:: Work item ::
Your answer should hold each line of the material that contains the word "const".

Input: Begin

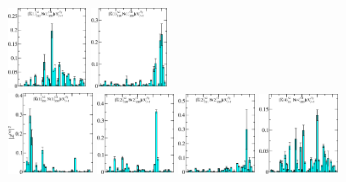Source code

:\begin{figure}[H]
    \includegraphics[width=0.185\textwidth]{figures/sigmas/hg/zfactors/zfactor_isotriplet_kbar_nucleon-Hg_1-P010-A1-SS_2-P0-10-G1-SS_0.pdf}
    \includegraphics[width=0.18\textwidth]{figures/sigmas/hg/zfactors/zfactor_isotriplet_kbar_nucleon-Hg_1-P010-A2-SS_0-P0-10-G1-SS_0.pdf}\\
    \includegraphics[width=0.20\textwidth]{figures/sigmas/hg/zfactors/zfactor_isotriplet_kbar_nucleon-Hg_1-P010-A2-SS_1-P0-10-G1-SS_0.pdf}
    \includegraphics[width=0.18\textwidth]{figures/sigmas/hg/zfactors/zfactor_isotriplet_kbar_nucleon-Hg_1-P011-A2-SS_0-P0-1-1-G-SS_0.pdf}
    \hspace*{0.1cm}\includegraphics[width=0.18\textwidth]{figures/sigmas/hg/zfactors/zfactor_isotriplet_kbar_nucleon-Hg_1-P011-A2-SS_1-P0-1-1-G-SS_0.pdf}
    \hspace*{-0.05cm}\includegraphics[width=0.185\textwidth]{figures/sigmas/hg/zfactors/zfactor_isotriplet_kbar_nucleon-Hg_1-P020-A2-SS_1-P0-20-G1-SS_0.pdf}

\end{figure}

Input: End
Input: Begin

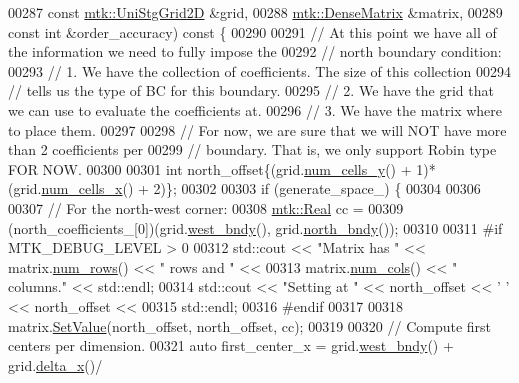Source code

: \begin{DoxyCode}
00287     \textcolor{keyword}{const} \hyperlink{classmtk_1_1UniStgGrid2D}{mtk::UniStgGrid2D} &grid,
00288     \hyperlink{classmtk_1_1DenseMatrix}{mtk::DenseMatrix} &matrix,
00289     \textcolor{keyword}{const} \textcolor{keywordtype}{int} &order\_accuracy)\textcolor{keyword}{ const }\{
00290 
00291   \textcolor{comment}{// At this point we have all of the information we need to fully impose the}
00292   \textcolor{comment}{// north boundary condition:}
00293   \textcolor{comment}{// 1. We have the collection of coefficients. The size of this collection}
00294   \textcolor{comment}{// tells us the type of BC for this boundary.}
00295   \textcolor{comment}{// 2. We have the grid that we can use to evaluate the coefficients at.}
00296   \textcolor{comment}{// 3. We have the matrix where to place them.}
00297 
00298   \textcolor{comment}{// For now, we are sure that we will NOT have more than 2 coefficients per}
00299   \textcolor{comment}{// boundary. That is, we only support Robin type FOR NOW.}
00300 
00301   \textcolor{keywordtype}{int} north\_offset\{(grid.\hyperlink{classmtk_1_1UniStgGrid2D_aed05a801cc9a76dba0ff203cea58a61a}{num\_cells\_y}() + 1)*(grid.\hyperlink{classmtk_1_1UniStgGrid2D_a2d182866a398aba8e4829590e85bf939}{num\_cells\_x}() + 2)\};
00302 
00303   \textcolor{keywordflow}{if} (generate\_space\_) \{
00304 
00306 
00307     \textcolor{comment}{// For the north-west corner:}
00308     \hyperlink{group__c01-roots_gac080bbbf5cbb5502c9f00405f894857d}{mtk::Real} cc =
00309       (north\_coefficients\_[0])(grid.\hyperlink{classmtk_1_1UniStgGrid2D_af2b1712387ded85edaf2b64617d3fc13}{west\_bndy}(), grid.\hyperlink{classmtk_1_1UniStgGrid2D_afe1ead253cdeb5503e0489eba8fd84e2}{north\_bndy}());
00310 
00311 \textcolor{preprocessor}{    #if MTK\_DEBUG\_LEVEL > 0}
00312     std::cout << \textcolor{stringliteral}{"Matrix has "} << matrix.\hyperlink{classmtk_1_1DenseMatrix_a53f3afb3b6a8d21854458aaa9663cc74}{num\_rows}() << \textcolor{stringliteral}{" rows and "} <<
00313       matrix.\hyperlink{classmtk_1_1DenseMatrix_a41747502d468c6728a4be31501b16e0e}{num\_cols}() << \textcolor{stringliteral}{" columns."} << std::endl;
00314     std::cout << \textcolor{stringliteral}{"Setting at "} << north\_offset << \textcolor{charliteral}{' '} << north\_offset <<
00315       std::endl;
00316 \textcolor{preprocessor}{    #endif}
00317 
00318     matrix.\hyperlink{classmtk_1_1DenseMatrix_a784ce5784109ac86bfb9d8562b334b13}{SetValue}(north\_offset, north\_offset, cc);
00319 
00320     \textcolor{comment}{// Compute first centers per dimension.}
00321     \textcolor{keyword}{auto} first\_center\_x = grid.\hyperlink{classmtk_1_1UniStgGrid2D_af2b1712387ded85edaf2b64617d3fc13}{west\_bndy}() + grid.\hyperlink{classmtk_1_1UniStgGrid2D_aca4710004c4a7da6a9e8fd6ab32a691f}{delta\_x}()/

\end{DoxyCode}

Input: End

:: Response below ::
00287     \textcolor{keyword}{const} \hyperlink{classmtk_1_1UniStgGrid2D}{mtk::UniStgGrid2D} &grid,
00289     \textcolor{keyword}{const} \textcolor{keywordtype}{int} &order\_accuracy)\textcolor{keyword}{ const }\{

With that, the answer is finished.